ENTRIES SUPPLIED>
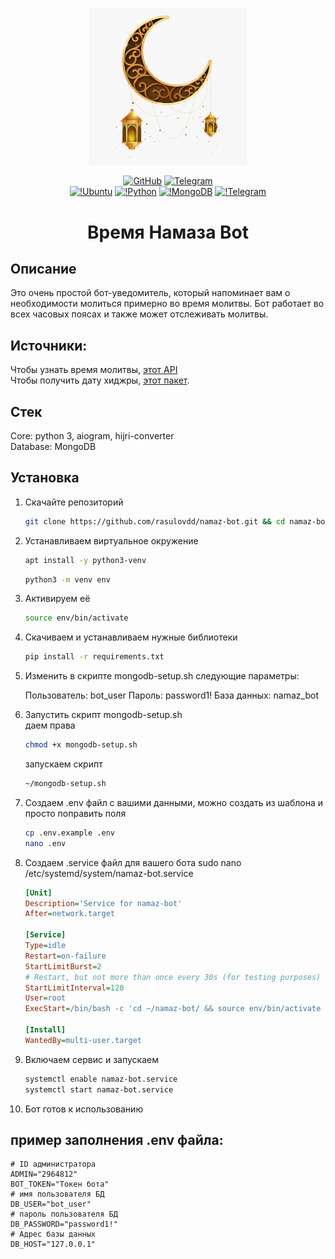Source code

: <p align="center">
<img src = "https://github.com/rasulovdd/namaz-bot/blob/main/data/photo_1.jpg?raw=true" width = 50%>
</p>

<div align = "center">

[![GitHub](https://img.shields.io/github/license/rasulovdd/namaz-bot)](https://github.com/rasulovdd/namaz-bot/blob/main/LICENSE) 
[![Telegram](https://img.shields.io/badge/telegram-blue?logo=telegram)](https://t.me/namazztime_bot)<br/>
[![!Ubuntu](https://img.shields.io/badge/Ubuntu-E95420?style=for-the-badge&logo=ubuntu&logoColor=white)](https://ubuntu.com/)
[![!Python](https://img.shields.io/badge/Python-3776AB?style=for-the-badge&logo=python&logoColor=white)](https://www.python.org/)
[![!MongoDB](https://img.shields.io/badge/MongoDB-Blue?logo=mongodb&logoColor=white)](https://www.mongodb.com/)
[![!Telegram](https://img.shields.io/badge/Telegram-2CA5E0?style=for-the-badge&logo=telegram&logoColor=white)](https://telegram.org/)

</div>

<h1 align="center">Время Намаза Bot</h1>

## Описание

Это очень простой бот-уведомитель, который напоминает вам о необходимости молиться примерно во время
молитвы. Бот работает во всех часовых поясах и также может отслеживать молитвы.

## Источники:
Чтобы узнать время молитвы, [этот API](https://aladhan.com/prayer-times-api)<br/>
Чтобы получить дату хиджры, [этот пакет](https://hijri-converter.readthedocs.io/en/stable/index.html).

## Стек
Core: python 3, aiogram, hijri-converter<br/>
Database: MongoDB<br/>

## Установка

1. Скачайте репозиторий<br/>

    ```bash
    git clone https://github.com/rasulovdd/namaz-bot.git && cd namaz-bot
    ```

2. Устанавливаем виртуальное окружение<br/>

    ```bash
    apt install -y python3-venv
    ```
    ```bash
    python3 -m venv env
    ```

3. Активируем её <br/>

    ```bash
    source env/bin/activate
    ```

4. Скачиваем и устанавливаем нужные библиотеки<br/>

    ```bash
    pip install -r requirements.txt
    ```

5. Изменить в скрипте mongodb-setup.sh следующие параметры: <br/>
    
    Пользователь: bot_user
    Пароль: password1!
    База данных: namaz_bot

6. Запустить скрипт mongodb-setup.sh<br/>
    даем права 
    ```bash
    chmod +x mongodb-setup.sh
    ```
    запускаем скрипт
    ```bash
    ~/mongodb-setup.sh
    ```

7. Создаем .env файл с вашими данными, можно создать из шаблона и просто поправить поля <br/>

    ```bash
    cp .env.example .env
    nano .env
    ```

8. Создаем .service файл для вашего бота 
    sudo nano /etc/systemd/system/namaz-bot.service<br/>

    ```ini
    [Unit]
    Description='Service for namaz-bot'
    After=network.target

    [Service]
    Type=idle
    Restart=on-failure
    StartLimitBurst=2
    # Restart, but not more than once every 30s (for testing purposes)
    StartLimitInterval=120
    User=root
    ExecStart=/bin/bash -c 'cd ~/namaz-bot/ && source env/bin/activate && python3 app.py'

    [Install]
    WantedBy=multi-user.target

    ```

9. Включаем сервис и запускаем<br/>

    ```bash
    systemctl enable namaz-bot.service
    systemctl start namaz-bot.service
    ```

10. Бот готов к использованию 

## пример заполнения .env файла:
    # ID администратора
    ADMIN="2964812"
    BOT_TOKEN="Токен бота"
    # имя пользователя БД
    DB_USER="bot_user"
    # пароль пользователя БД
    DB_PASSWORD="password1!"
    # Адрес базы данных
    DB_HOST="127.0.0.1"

WORK ITEM> Keep only those lines of the records that hold "пользователя", and return them.

EXPECTED OUTPUT>
    # имя пользователя БД
    # пароль пользователя БД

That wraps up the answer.